At the moment I initialize NextThreadID and Mutex before main() and set
it equal to zero. Is there a cleaner way to initalize these objects?
Obviously I cant do it in the THREAD object itself because several
threads may try to initalize the same object at the same time.

I have read
http://www-d0.fnal.gov/KAI/doc/tutorials/static_initialization.html
which kind of explains what I am trying to.

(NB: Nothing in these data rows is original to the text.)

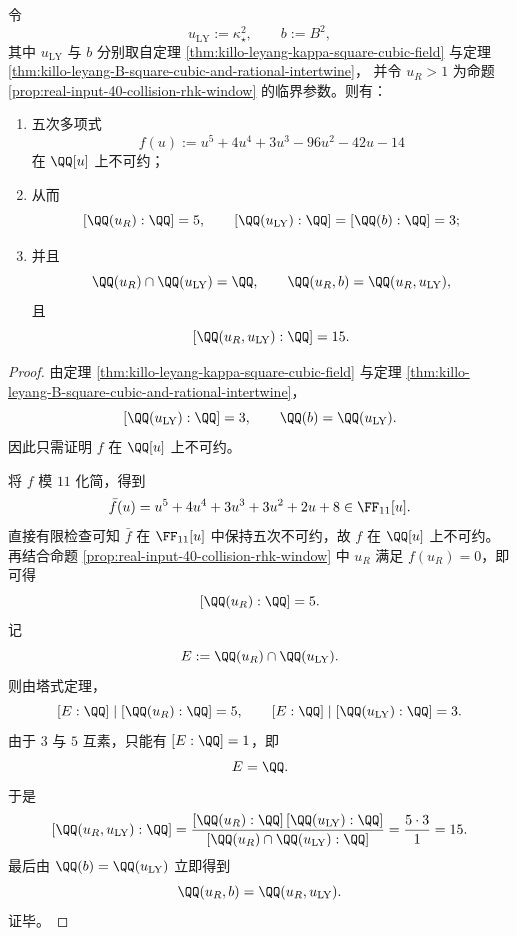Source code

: \begin{theorem}\label{thm:gut-leyang-rh-field-decoupling}
令
\[
u_{\mathrm{LY}}:=\kappa_\star^2,
\qquad
b:=B^2,
\]
其中 \(u_{\mathrm{LY}}\) 与 \(b\) 分别取自定理 \ref{thm:killo-leyang-kappa-square-cubic-field} 与定理 \ref{thm:killo-leyang-B-square-cubic-and-rational-intertwine}，
并令 \(u_R>1\) 为命题 \ref{prop:real-input-40-collision-rhk-window} 的临界参数。则有：
\begin{enumerate}
  \item 五次多项式
  \[
  f(u):=u^5+4u^4+3u^3-96u^2-42u-14
  \]
  在 \(\QQ[u]\) 上不可约；
  \item 从而
  \[
  [\QQ(u_R):\QQ]=5,
  \qquad
  [\QQ(u_{\mathrm{LY}}):\QQ]=[\QQ(b):\QQ]=3;
  \]
  \item 并且
  \[
  \QQ(u_R)\cap \QQ(u_{\mathrm{LY}})=\QQ,
  \qquad
  \QQ(u_R,b)=\QQ(u_R,u_{\mathrm{LY}}),
  \]
  且
  \[
  [\QQ(u_R,u_{\mathrm{LY}}):\QQ]=15.
  \]
\end{enumerate}
\end{theorem}
\begin{proof}
由定理 \ref{thm:killo-leyang-kappa-square-cubic-field} 与定理 \ref{thm:killo-leyang-B-square-cubic-and-rational-intertwine}，
\[
[\QQ(u_{\mathrm{LY}}):\QQ]=3,
\qquad
\QQ(b)=\QQ(u_{\mathrm{LY}}).
\]
因此只需证明 \(f\) 在 \(\QQ[u]\) 上不可约。
\par
将 \(f\) 模 \(11\) 化简，得到
\[
\bar f(u)=u^5+4u^4+3u^3+3u^2+2u+8\in \FF_{11}[u].
\]
直接有限检查可知 \(\bar f\) 在 \(\FF_{11}[u]\) 中保持五次不可约，故 \(f\) 在 \(\QQ[u]\) 上不可约。
再结合命题 \ref{prop:real-input-40-collision-rhk-window} 中 \(u_R\) 满足 \(f(u_R)=0\)，即可得
\[
[\QQ(u_R):\QQ]=5.
\]
记
\[
E:=\QQ(u_R)\cap \QQ(u_{\mathrm{LY}}).
\]
则由塔式定理，
\[
[E:\QQ]\mid [\QQ(u_R):\QQ]=5,
\qquad
[E:\QQ]\mid [\QQ(u_{\mathrm{LY}}):\QQ]=3.
\]
由于 \(3\) 与 \(5\) 互素，只能有 \([E:\QQ]=1\)，即
\[
E=\QQ.
\]
于是
\[
[\QQ(u_R,u_{\mathrm{LY}}):\QQ]
=
\frac{[\QQ(u_R):\QQ]\,[\QQ(u_{\mathrm{LY}}):\QQ]}{[\QQ(u_R)\cap\QQ(u_{\mathrm{LY}}):\QQ]}
=
\frac{5\cdot 3}{1}
=
15.
\]
最后由 \(\QQ(b)=\QQ(u_{\mathrm{LY}})\) 立即得到
\[
\QQ(u_R,b)=\QQ(u_R,u_{\mathrm{LY}}).
\]
证毕。
\end{proof}

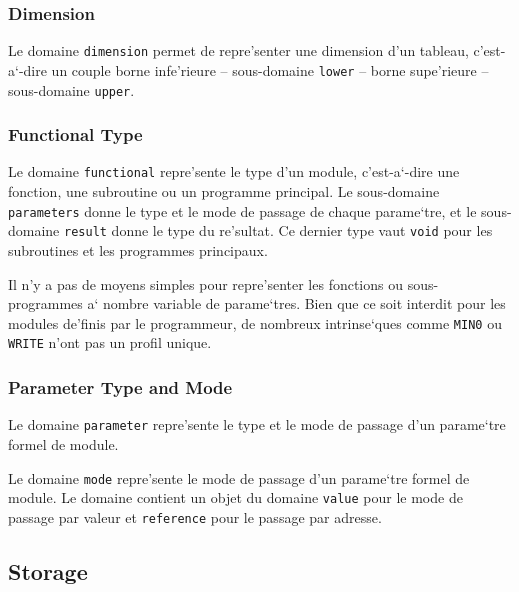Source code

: \subsubsection{Dimension}
\label{subsubsection-dimension}

{
Le domaine \verb/dimension/ permet de repre'senter une dimension d'un
tableau, c'est-a`-dire un couple borne infe'rieure -- sous-domaine
\verb/lower/ -- borne supe'rieure -- sous-domaine \verb/upper/.
}

\subsubsection{Functional Type}
\label{subsubsection-functional}

{ Le domaine \verb/functional/ repre'sente le type d'un module,
c'est-a`-dire une fonction, une subroutine ou un programme principal. Le
sous-domaine \verb/parameters/ donne le type et le mode de passage de
chaque parame`tre, et le sous-domaine \verb/result/ donne le type du
re'sultat. Ce dernier type vaut \verb/void/ pour les subroutines et les
programmes principaux.

Il n'y a pas de moyens simples pour repre'senter les fonctions ou
sous-programmes a` nombre variable de parame`tres. Bien que ce soit
interdit pour les modules de'finis par le programmeur, de nombreux
intrinse`ques comme \verb+MIN0+ ou \verb+WRITE+ n'ont pas un profil
unique.  }

\subsubsection{Parameter Type and Mode}
\label{subsubsection-parameter}

{
Le domaine \verb/parameter/ repre'sente le type et le mode de passage d'un
parame`tre formel de module. 
}

{
Le domaine \verb/mode/ repre'sente le mode de passage d'un parame`tre
formel de module. Le domaine contient un objet du domaine \verb/value/
pour le mode de passage par valeur et \verb/reference/ pour le passage
par adresse.
}

\subsection{Storage}
\label{subsection-storage}

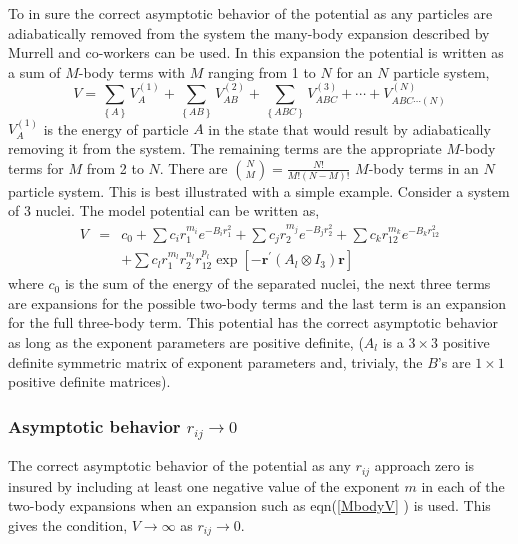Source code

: \documentclass[12pt,thmsa]{article}
\begin{document}
To in sure the correct asymptotic behavior of the potential as any particles
are adiabatically removed from the system the many-body expansion described
by Murrell and co-workers\cite{Murrell84} can be used. In this expansion the
potential is written as a sum of $M$-body terms with $M$ ranging from 1 to $%
N $ for an $N$ particle system, 
\begin{equation}
V=\sum_{\left\{ A\right\} }V_A^{\left( 1\right) }+\sum_{\left\{ AB\right\}
}V_{AB}^{\left( 2\right) }+\sum_{\left\{ ABC\right\} }V_{ABC}^{\left(
3\right) }+\cdots +V_{ABC\cdots \left( N\right) }^{\left( N\right) }
\end{equation}
$V_A^{\left( 1\right) }$ is the energy of particle $A$ in the state that
would result by adiabatically removing it from the system. The remaining
terms are the appropriate $M$-body terms for $M$ from 2 to $N$. There are $%
\binom NM=\frac{N!}{M!\left( N-M\right) !}$ $M$-body terms in an $N$
particle system. This is best illustrated with a simple example. Consider a
system of 3 nuclei. The model potential can be written as, 
\begin{eqnarray}
V &=&c_0+\sum c_ir_1^{m_i}e^{-B_ir_1^2}+\sum c_jr_2^{m_j}e^{-B_jr_2^2}+\sum
c_kr_{12}^{m_k}e^{-B_kr_{12}^2}  \nonumber \\
&&+\sum c_lr_1^{m_l}r_2^{n_l}r_{12}^{p_l}\exp \left[ -\mathbf{r}^{\prime
}\left( A_l\otimes I_3\right) \mathbf{r}\right]  \label{MbodyV}
\end{eqnarray}
where $c_0$ is the sum of the energy of the separated nuclei, the next three
terms are expansions for the possible two-body terms and the last term is an
expansion for the full three-body term. This potential has the correct
asymptotic behavior as long as the exponent parameters are positive
definite, ($A_l$ is a $3\times 3$ positive definite symmetric matrix of
exponent parameters and, trivialy, the $B$'s are $1\times 1$ positive
definite matrices).

\subsubsection{Asymptotic behavior $r_{ij}\rightarrow 0$}

The correct asymptotic behavior of the potential as any $r_{ij}$ approach
zero is insured by including at least one negative value of the exponent $m$
in each of the two-body expansions when an expansion such as eqn(\ref{MbodyV}%
) is used. This gives the condition, $V\rightarrow \infty $ as $%
r_{ij}\rightarrow 0.$
\end{document}
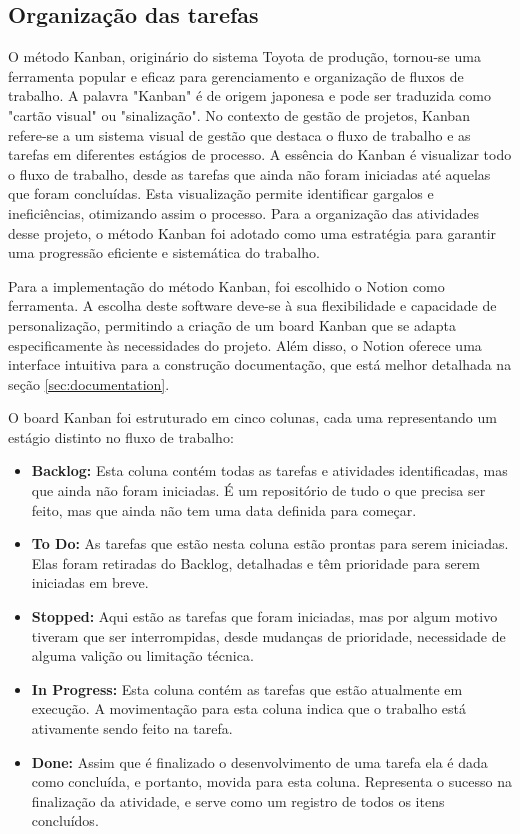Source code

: \subsection{Organização das tarefas}\label{sec:taskOrganization}
O método Kanban, originário do sistema Toyota de produção, tornou-se uma ferramenta popular e eficaz para gerenciamento e organização de fluxos de trabalho. A palavra "Kanban" é de origem japonesa e pode ser traduzida como "cartão visual" ou "sinalização". No contexto de gestão de projetos, Kanban refere-se a um sistema visual de gestão que destaca o fluxo de trabalho e as tarefas em diferentes estágios de processo. A essência do Kanban é visualizar todo o fluxo de trabalho, desde as tarefas que ainda não foram iniciadas até aquelas que foram concluídas. Esta visualização permite identificar gargalos e ineficiências, otimizando assim o processo. Para a organização das atividades desse projeto, o método Kanban foi adotado como uma estratégia para garantir uma progressão eficiente e sistemática do trabalho.

Para a implementação do método Kanban, foi escolhido o Notion como ferramenta. A escolha deste software deve-se à sua flexibilidade e capacidade de personalização, permitindo a criação de um board Kanban que se adapta especificamente às necessidades do projeto. Além disso, o Notion oferece uma interface intuitiva para a construção documentação, que está melhor detalhada na seção \ref{sec:documentation}.

O board Kanban foi estruturado em cinco colunas, cada uma representando um estágio distinto no fluxo de trabalho:

\begin{itemize}
    \item \textbf{Backlog:} Esta coluna contém todas as tarefas e atividades identificadas, mas que ainda não foram iniciadas. É um repositório de tudo o que precisa ser feito, mas que ainda não tem uma data definida para começar.
    \item \textbf{To Do:} As tarefas que estão nesta coluna estão prontas para serem iniciadas. Elas foram retiradas do Backlog, detalhadas e têm prioridade para serem iniciadas em breve.
    \item \textbf{Stopped:} Aqui estão as tarefas que foram iniciadas, mas por algum motivo tiveram que ser interrompidas, desde mudanças de prioridade, necessidade de alguma valição ou limitação técnica.
    \item \textbf{In Progress:} Esta coluna contém as tarefas que estão atualmente em execução. A movimentação para esta coluna indica que o trabalho está ativamente sendo feito na tarefa.
    \item \textbf{Done:} Assim que é finalizado o desenvolvimento de uma tarefa ela é dada como concluída, e portanto, movida para esta coluna. Representa o sucesso na finalização da atividade, e serve como um registro de todos os itens concluídos.
\end{itemize}

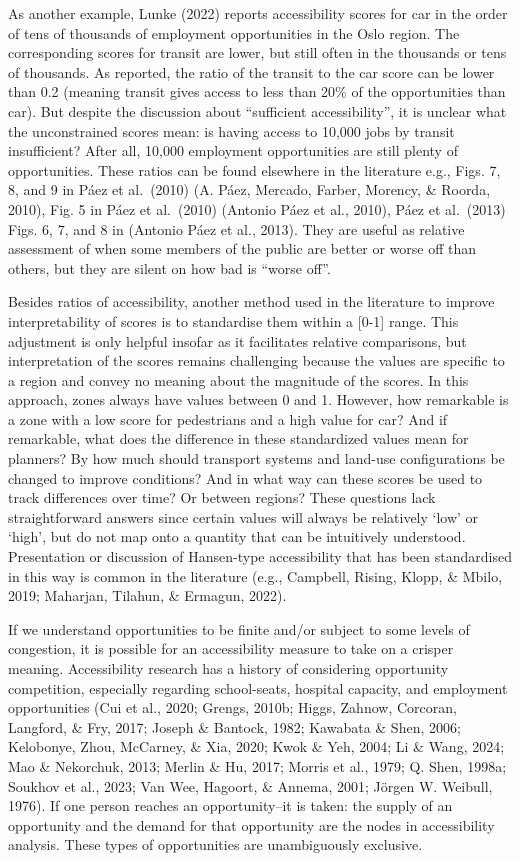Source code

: \documentclass[
11pt, %
oneside, %
english, %
singlespacing, %
]{macthesis} %
\begin{document}
As another example, Lunke (2022) reports accessibility scores for car in the order of tens of thousands of employment opportunities in the Oslo region. The corresponding scores for transit are lower, but still often in the thousands or tens of thousands. As reported, the ratio of the transit to the car score can be lower than 0.2 (meaning transit gives access to less than 20\% of the opportunities than car). But despite the discussion about ``sufficient accessibility'', it is unclear what the unconstrained scores mean: is having access to 10,000 jobs by transit insufficient? After all, 10,000 employment opportunities are still plenty of opportunities. These ratios can be found elsewhere in the literature e.g., Figs. 7, 8, and 9 in Páez et al.~(2010) (A. Páez, Mercado, Farber, Morency, \& Roorda, 2010), Fig. 5 in Páez et al.~(2010) (Antonio Páez et al., 2010), Páez et al.~(2013) Figs. 6, 7, and 8 in (Antonio Páez et al., 2013). They are useful as relative assessment of when some members of the public are better or worse off than others, but they are silent on how bad is ``worse off''.

Besides ratios of accessibility, another method used in the literature to improve interpretability of scores is to standardise them within a {[}0-1{]} range. This adjustment is only helpful insofar as it facilitates relative comparisons, but interpretation of the scores remains challenging because the values are specific to a region and convey no meaning about the magnitude of the scores. In this approach, zones always have values between 0 and 1. However, how remarkable is a zone with a low score for pedestrians and a high value for car? And if remarkable, what does the difference in these standardized values mean for planners? By how much should transport systems and land-use configurations be changed to improve conditions? And in what way can these scores be used to track differences over time? Or between regions? These questions lack straightforward answers since certain values will always be relatively `low' or `high', but do not map onto a quantity that can be intuitively understood. Presentation or discussion of Hansen-type accessibility that has been standardised in this way is common in the literature (e.g., Campbell, Rising, Klopp, \& Mbilo, 2019; Maharjan, Tilahun, \& Ermagun, 2022).

If we understand opportunities to be finite and/or subject to some levels of congestion, it is possible for an accessibility measure to take on a crisper meaning. Accessibility research has a history of considering opportunity competition, especially regarding school-seats, hospital capacity, and employment opportunities (Cui et al., 2020; Grengs, 2010b; Higgs, Zahnow, Corcoran, Langford, \& Fry, 2017; Joseph \& Bantock, 1982; Kawabata \& Shen, 2006; Kelobonye, Zhou, McCarney, \& Xia, 2020; Kwok \& Yeh, 2004; Li \& Wang, 2024; Mao \& Nekorchuk, 2013; Merlin \& Hu, 2017; Morris et al., 1979; Q. Shen, 1998a; Soukhov et al., 2023; Van Wee, Hagoort, \& Annema, 2001; Jörgen W. Weibull, 1976). If one person reaches an opportunity--it is taken: the supply of an opportunity and the demand for that opportunity are the nodes in accessibility analysis. These types of opportunities are unambiguously exclusive.
\end{document}

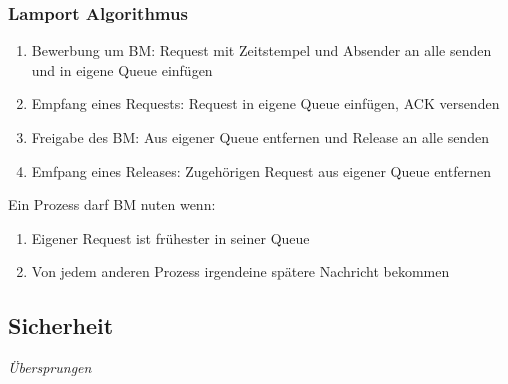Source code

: \documentclass[10pt,a4paper]{article}
\begin{document}
\subsubsection{Lamport Algorithmus}
\begin{enumerate}
\item Bewerbung um BM: Request mit Zeitstempel und Absender an alle senden und in eigene Queue einfügen
\item Empfang eines Requests: Request in eigene Queue einfügen, ACK versenden
\item Freigabe des BM: Aus eigener Queue entfernen und Release an alle senden
\item Emfpang eines Releases: Zugehörigen Request aus eigener Queue entfernen
\end{enumerate}
Ein Prozess darf BM nuten wenn:
\begin{enumerate}[label=\alph*.]
\item Eigener Request ist frühester in seiner Queue 
\item Von jedem anderen Prozess irgendeine spätere Nachricht bekommen
\end{enumerate}




\subsection{Sicherheit}
\textit{Übersprungen}
\end{document}
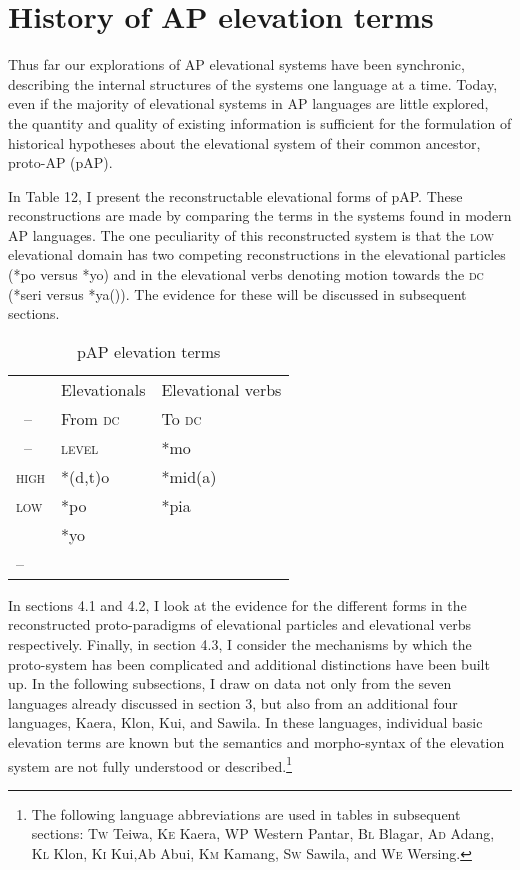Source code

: \section{History of AP elevation terms}
Thus far our explorations of AP elevational systems have been synchronic, describing the internal structures of the systems one language at a time. Today, even if the majority of elevational systems in AP languages are little explored, the quantity and quality of existing information is sufficient for the formulation of historical hypotheses about the elevational system of their common ancestor, proto-AP (pAP).

In Table 12, I present the reconstructable elevational forms of pAP. These reconstructions are made by comparing the terms in the systems found in modern AP languages. The one peculiarity of this reconstructed system is that the \textsc{low} elevational domain has two competing reconstructions in the elevational particles (*po versus *yo) and in the elevational verbs denoting motion towards the \textsc{dc} (*seri versus *ya({\ng})). The evidence for these will be discussed in subsequent sections.




\begin{table}


\begin{tabular}{lll}
 & Elevationals& Elevational verbs\\
{~--} & From \textsc{dc} & To \textsc{dc}\\
{~--} & {\scshape level} & *mo\\
{\scshape high} & *(d,t)o & *mid(a)\\
{\scshape low} & *po & *pia\\
 & *yo & \\
{--~}

\end{tabular}

\caption {pAP elevation terms}
\end{table}

In sections 4.1 and 4.2, I look at the evidence for the different forms in the reconstructed proto-paradigms of elevational particles and elevational verbs respectively. Finally, in section 4.3, I consider the mechanisms by which the proto-system has been complicated and additional distinctions have been built up. In the following subsections, I draw on data not only from the seven languages already discussed in section 3, but also from an additional four languages, Kaera, Klon, Kui, and Sawila. In these languages, individual basic elevation terms are known but the semantics and morpho-syntax of the elevation system are not fully understood or described.\footnote{{}  The following language abbreviations are used in tables in subsequent sections: \textsc{Tw} Teiwa, \textsc{Ke} Kaera, \textsc{WP} Western Pantar, \textsc{Bl} Blagar, \textsc{Ad} Adang, \textsc{Kl} Klon, \textsc{Ki} Kui,\textsc Ab  Abui, \textsc{Km} Kamang, \textsc{Sw} Sawila, and \textsc{We} Wersing.}


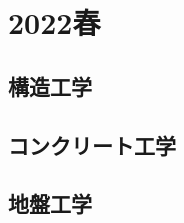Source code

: \newpage
\section{2022春}
\setcounter{yearcounter}{2022}

\subsection{構造工学}
\subsection{コンクリート工学}
\subsection{地盤工学}
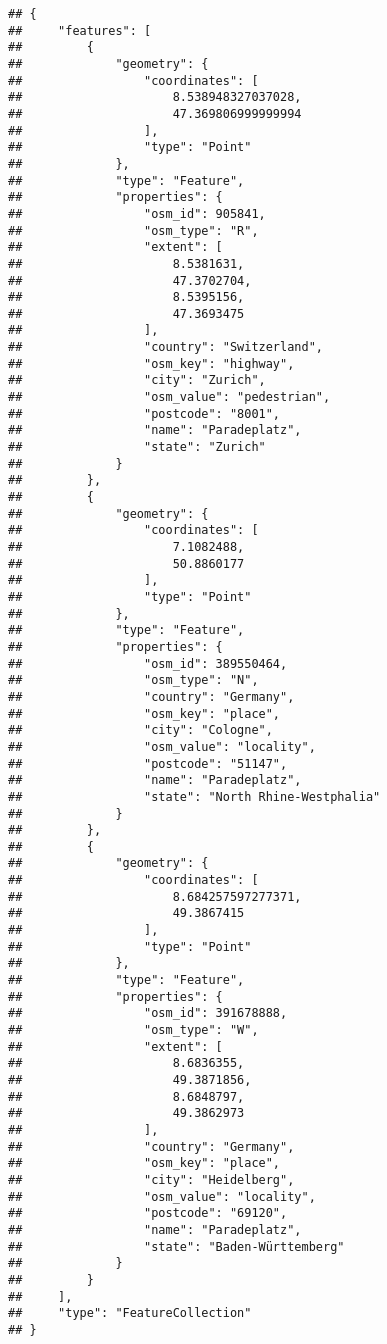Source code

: \documentclass[]{book}
\begin{document}
\begin{verbatim}
## {
##     "features": [
##         {
##             "geometry": {
##                 "coordinates": [
##                     8.538948327037028,
##                     47.369806999999994
##                 ],
##                 "type": "Point"
##             },
##             "type": "Feature",
##             "properties": {
##                 "osm_id": 905841,
##                 "osm_type": "R",
##                 "extent": [
##                     8.5381631,
##                     47.3702704,
##                     8.5395156,
##                     47.3693475
##                 ],
##                 "country": "Switzerland",
##                 "osm_key": "highway",
##                 "city": "Zurich",
##                 "osm_value": "pedestrian",
##                 "postcode": "8001",
##                 "name": "Paradeplatz",
##                 "state": "Zurich"
##             }
##         },
##         {
##             "geometry": {
##                 "coordinates": [
##                     7.1082488,
##                     50.8860177
##                 ],
##                 "type": "Point"
##             },
##             "type": "Feature",
##             "properties": {
##                 "osm_id": 389550464,
##                 "osm_type": "N",
##                 "country": "Germany",
##                 "osm_key": "place",
##                 "city": "Cologne",
##                 "osm_value": "locality",
##                 "postcode": "51147",
##                 "name": "Paradeplatz",
##                 "state": "North Rhine-Westphalia"
##             }
##         },
##         {
##             "geometry": {
##                 "coordinates": [
##                     8.684257597277371,
##                     49.3867415
##                 ],
##                 "type": "Point"
##             },
##             "type": "Feature",
##             "properties": {
##                 "osm_id": 391678888,
##                 "osm_type": "W",
##                 "extent": [
##                     8.6836355,
##                     49.3871856,
##                     8.6848797,
##                     49.3862973
##                 ],
##                 "country": "Germany",
##                 "osm_key": "place",
##                 "city": "Heidelberg",
##                 "osm_value": "locality",
##                 "postcode": "69120",
##                 "name": "Paradeplatz",
##                 "state": "Baden-Württemberg"
##             }
##         }
##     ],
##     "type": "FeatureCollection"
## }
\end{verbatim}
\end{document}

extern unsigned int THREAD::NextThreadID;
extern MUTEX THREAD::Mutex;
class nifty_counter {
static int count;
public:
nifty_counter()
{
if (count++ == 0) {
// initialize the NextThreadID and its protector
Mutex
THREAD::NextThreadID = 0;
THREAD::Mutex;
}
}
~nifty_counter()
{
if (--count == 0) {
// clean up obj1 ... objn
}
}
};

//Now every file that includes the library header also creates
a nifty_counter object and initializes it with the effect of increasing
nifty_counter
static nifty_counter nifty;

However even if i declare the nifty class a friend of the THREAD class
I get the compile time error that THREAD::Mutex and
THREAD::NextThreadID member cannot be declared here.
 
G

Gianni Mariani

philwozza said:
Hi I have a THREAD class that uses the static variable NextThreadID to
store the id of the next thread to be created and a static Mutex to
protect it.

This question is really not related to threads. It is simply about
static initialization. You need to create a separare cpp file that
contains the static definitions. e.g.

//header file
struct foo
{
static int bar;
};

//cpp file
int foo::bar = 2; // initialization by constant expression

This kind of "POD" initialization happens before the code starts execution.

This type of static initialization is alot trickier.

int foo( int initializer )
{
static int var = initializer;
return var ++;
}

Some compilers will provide a thread-safe static initialization (gcc4.x)
and other compilers may initialize var more than once because of a race
condition in the generated code for the static initialization.